Is Dune 4 Really as Impossible to Make as Denis Villeneuve Believes?
Denis Villeneuve says everything that would come after his Dune: Part Three may be “too esoteric” for the big screen. Should he reconsider?
Much like Muad’Dib, the Lisan al Gaib of Arrakis, Denis Villeneuve has a vision: An elegant, self-contained trilogy consisting of three films. The first two are a dual adaptation of Frank Herbert’s seminal (and gargantuan) science fiction novel, Dune; the third film would meanwhile be a single adaptation of arguably Herbert’s darkest text, the slender second volume in the Atreides saga, Dune Messiah.
To fans of Herbert’s novels, this should sound like good and better news—the start of an epic series of films that bring all of Herbert’s books to the screen. Yet more than once Villeneuve has insisted his plan is to only adapt the first two of Herbert’s novels while leaving the remaining four books in the original series, including fan favorite Children of Dune, unadapted. And while speaking with Empire magazine, the filmmaker has revealed why.

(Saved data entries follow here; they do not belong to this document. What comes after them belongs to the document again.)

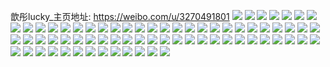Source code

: 歆彤lucky_主页地址: https://weibo.com/u/3270491801 
![](https://wx4.sinaimg.cn/mw2000/c2efbe99gy1h8xnu6owmsj23403404qr.jpg) 
![](https://wx4.sinaimg.cn/mw2000/c2efbe99gy1h8xnubtqtqj2340340qv8.jpg) 
![](https://wx4.sinaimg.cn/mw2000/c2efbe99ly1h8sa75358pj220y2vghdt.jpg) 
![](https://wx4.sinaimg.cn/mw2000/c2efbe99ly1h8sa6zw4q5j22c03407wj.jpg) 
![](https://wx4.sinaimg.cn/mw2000/c2efbe99ly1h8sa75uq70j22c0340u0x.jpg) 
![](https://wx4.sinaimg.cn/mw2000/c2efbe99ly1h8sa76ss2kj22c03401kz.jpg) 
![](https://wx4.sinaimg.cn/mw2000/c2efbe99ly1h8pbja49blj20u0140wn3.jpg) 
![](https://wx4.sinaimg.cn/mw2000/c2efbe99ly1h8pbj7ihspj21400u0dop.jpg) 
![](https://wx4.sinaimg.cn/mw2000/c2efbe99ly1h8pbj8qj6ij20u0140tf4.jpg) 
![](https://wx4.sinaimg.cn/mw2000/c2efbe99ly1h8pbjbg0xxj20u01407ez.jpg) 
![](https://wx4.sinaimg.cn/mw2000/c2efbe99ly1h8pbj6pi3nj20u0140qd8.jpg) 
![](https://wx4.sinaimg.cn/mw2000/c2efbe99ly1h8pbj82h9lj20u0140gx4.jpg) 
![](https://wx4.sinaimg.cn/mw2000/c2efbe99ly1h8pbjavmo9j20u0140qaz.jpg) 
![](https://wx4.sinaimg.cn/mw2000/c2efbe99ly1h8pbj9l7vxj20u0140490.jpg) 
![](https://wx4.sinaimg.cn/mw2000/c2efbe99ly1h8pbj5r0yjj20u0140air.jpg) 
![](https://wx4.sinaimg.cn/mw2000/c2efbe99ly1h8l5gtto4fj20u00u0wk5.jpg) 
![](https://wx4.sinaimg.cn/mw2000/c2efbe99ly1h8l5gug6g1j20u00u0tea.jpg) 
![](https://wx4.sinaimg.cn/mw2000/c2efbe99ly1h8jxa9pesaj21400u0gz3.jpg) 
![](https://wx4.sinaimg.cn/mw2000/c2efbe99ly1h8jxa51xycj21400u0ak7.jpg) 
![](https://wx4.sinaimg.cn/mw2000/c2efbe99ly1h8jxa3ylebj20u00u0ai1.jpg) 
![](https://wx4.sinaimg.cn/mw2000/c2efbe99gy1h7c63psgqoj20u0140jzx.jpg) 
![](https://wx4.sinaimg.cn/mw2000/c2efbe99gy1h7c61inv7oj224o2z4ak8.jpg) 
![](https://wx4.sinaimg.cn/mw2000/c2efbe99gy1h7ayl1fry0j20u0140n5h.jpg) 
![](https://wx4.sinaimg.cn/mw2000/c2efbe99gy1h7ayl3d09nj20u0140tg7.jpg) 
![](https://wx4.sinaimg.cn/mw2000/c2efbe99gy1h7ayl6r9p7j20u014010f.jpg) 
![](https://wx4.sinaimg.cn/mw2000/c2efbe99gy1h7ayl4hnxdj20u0140afr.jpg) 
![](https://wx4.sinaimg.cn/mw2000/c2efbe99gy1h7ayl2fptyj20u0140n42.jpg) 
![](https://wx4.sinaimg.cn/mw2000/c2efbe99gy1h7ayl573jkj20u01400tl.jpg) 
![](https://wx4.sinaimg.cn/mw2000/c2efbe99gy1h7akm666zmj20u0140whl.jpg) 
![](https://wx4.sinaimg.cn/mw2000/c2efbe99gy1h7akm7ldtyj20u01t178y.jpg) 
![](https://wx4.sinaimg.cn/mw2000/c2efbe99gy1h7akm9huuwj20u0140alf.jpg) 
![](https://wx4.sinaimg.cn/mw2000/c2efbe99gy1h7akma6rbvj20u0140wkv.jpg) 
![](https://wx4.sinaimg.cn/mw2000/c2efbe99gy1h6xzudbasbj216o1kw7wh.jpg) 
![](https://wx4.sinaimg.cn/mw2000/c2efbe99gy1h6xzue9w09j22c0340e81.jpg) 
![](https://wx4.sinaimg.cn/mw2000/c2efbe99gy1h6xzufrsaqj22c03404qq.jpg) 
![](https://wx4.sinaimg.cn/mw2000/c2efbe99gy1h6x4cs02yej22c0340b29.jpg) 
![](https://wx4.sinaimg.cn/mw2000/c2efbe99gy1h6x4cw1yjnj22c0340kjm.jpg) 
![](https://wx4.sinaimg.cn/mw2000/c2efbe99gy1h6x4ct67svj22c0340hdt.jpg) 
![](https://wx4.sinaimg.cn/mw2000/c2efbe99gy1h6x4dg204yj22c0340kjl.jpg) 
![](https://wx4.sinaimg.cn/mw2000/c2efbe99gy1h6w8a0jvr5j22c0340x6p.jpg) 
![](https://wx4.sinaimg.cn/mw2000/c2efbe99gy1h6w89yqoetj22c0340e81.jpg) 
![](https://wx4.sinaimg.cn/mw2000/c2efbe99gy1h6w8a2y0toj22c0340hdt.jpg) 
![](https://wx4.sinaimg.cn/mw2000/c2efbe99gy1h6hlr8owmdj22yo280h1w.jpg) 
![](https://wx4.sinaimg.cn/mw2000/c2efbe99gy1h6hlr9qn82j22c02c0b29.jpg) 
![](https://wx4.sinaimg.cn/mw2000/c2efbe99gy1h6hlrdlm1tj22yo280wr2.jpg) 
![](https://wx4.sinaimg.cn/mw2000/c2efbe99gy1h6c7t69talj20qz11ah02.jpg) 
![](https://wx4.sinaimg.cn/mw2000/c2efbe99gy1h5xz9ezxlgj22c0340wsc.jpg) 
![](https://wx4.sinaimg.cn/mw2000/c2efbe99gy1h4inatytorj22c02c0kjl.jpg) 
![](https://wx4.sinaimg.cn/mw2000/c2efbe99gy1h4inasbbekj22c02c0kjl.jpg) 
![](https://wx4.sinaimg.cn/mw2000/c2efbe99gy1h4inap5qqvj21ke1keayz.jpg) 
![](https://wx4.sinaimg.cn/mw2000/c2efbe99gy1h4inaqr08zj21sj1sjhdt.jpg) 
![](https://wx4.sinaimg.cn/mw2000/c2efbe99gy1h4inavnbbwj21z01z04qq.jpg) 
![](https://wx4.sinaimg.cn/mw2000/c2efbe99gy1h3y7yakyxjj227s2wr7wh.jpg) 
![](https://wx4.sinaimg.cn/mw2000/c2efbe99gy1h3y7vmiy6sj22742wq7wh.jpg) 
![](https://wx4.sinaimg.cn/mw2000/c2efbe99gy1h3y7y7gbrsj21i41i41hj.jpg) 
![](https://wx4.sinaimg.cn/mw2000/c2efbe99gy1h3y7x9m9t4j22c0340kjm.jpg) 
![](https://wx4.sinaimg.cn/mw2000/c2efbe99gy1h3y7xyjl1wj21t41t4b29.jpg) 
![](https://wx4.sinaimg.cn/mw2000/c2efbe99gy1h3y7wmnraoj22042o6x6p.jpg) 
![](https://wx4.sinaimg.cn/mw2000/c2efbe99gy1h3y7yd6tuij22c03407u6.jpg) 
![](https://wx4.sinaimg.cn/mw2000/c2efbe99gy1h3kmyzwiq9j22by33xhdv.jpg) 
![](https://wx4.sinaimg.cn/mw2000/c2efbe99gy1h3kmyx616dj22c0340e83.jpg) 
![](https://wx4.sinaimg.cn/mw2000/c2efbe99gy1h3kmz1yskjj22c0340b2c.jpg) 
![](https://wx4.sinaimg.cn/mw2000/c2efbe99gy1h395udlbk1j21ym2x3qv6.jpg) 
![](https://wx4.sinaimg.cn/mw2000/c2efbe99gy1h395uc5cwmj21ny27x4qq.jpg) 
![](https://wx4.sinaimg.cn/mw2000/c2efbe99gy1h395uayysij22c0340kjn.jpg) 
![](https://wx4.sinaimg.cn/mw2000/c2efbe99gy1h395uflbawj22c0340e84.jpg) 
![](https://wx4.sinaimg.cn/mw2000/c2efbe99gy1h35iwp7ccvj20u0140n61.jpg) 
![](https://wx4.sinaimg.cn/mw2000/c2efbe99gy1h35iwpwdwoj20u0140aj6.jpg) 
![](https://wx4.sinaimg.cn/mw2000/c2efbe99gy1h35iwqiqyoj20u0140n60.jpg) 
![](https://wx4.sinaimg.cn/mw2000/c2efbe99gy1h35iwolxofj20u017wwrp.jpg)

“If I succeed in making a trilogy, that would be the dream,” Villeneuve told Empire, revealing he’s already attempted to better seed the plot developments of Dune Messiah into his two-part adaptation of the first book. However, he is adamant that a potential Dune: Part Three would be his last trip to Arrakis. “After that the books become more… esoteric.”
If you’ve read all the way into Herbert’s fourth novel, God Emperor of Dune, or even the much beloved immediate follow-up to Messiah, Children of Dune, you would know this is an understatement.
It also poses an interesting question for both fans and the studio who’s licensed the rights to Herbert’s overarching masterwork: Can the later Dune books be adapted or is there such a thing as “too esoteric” for mass consumption?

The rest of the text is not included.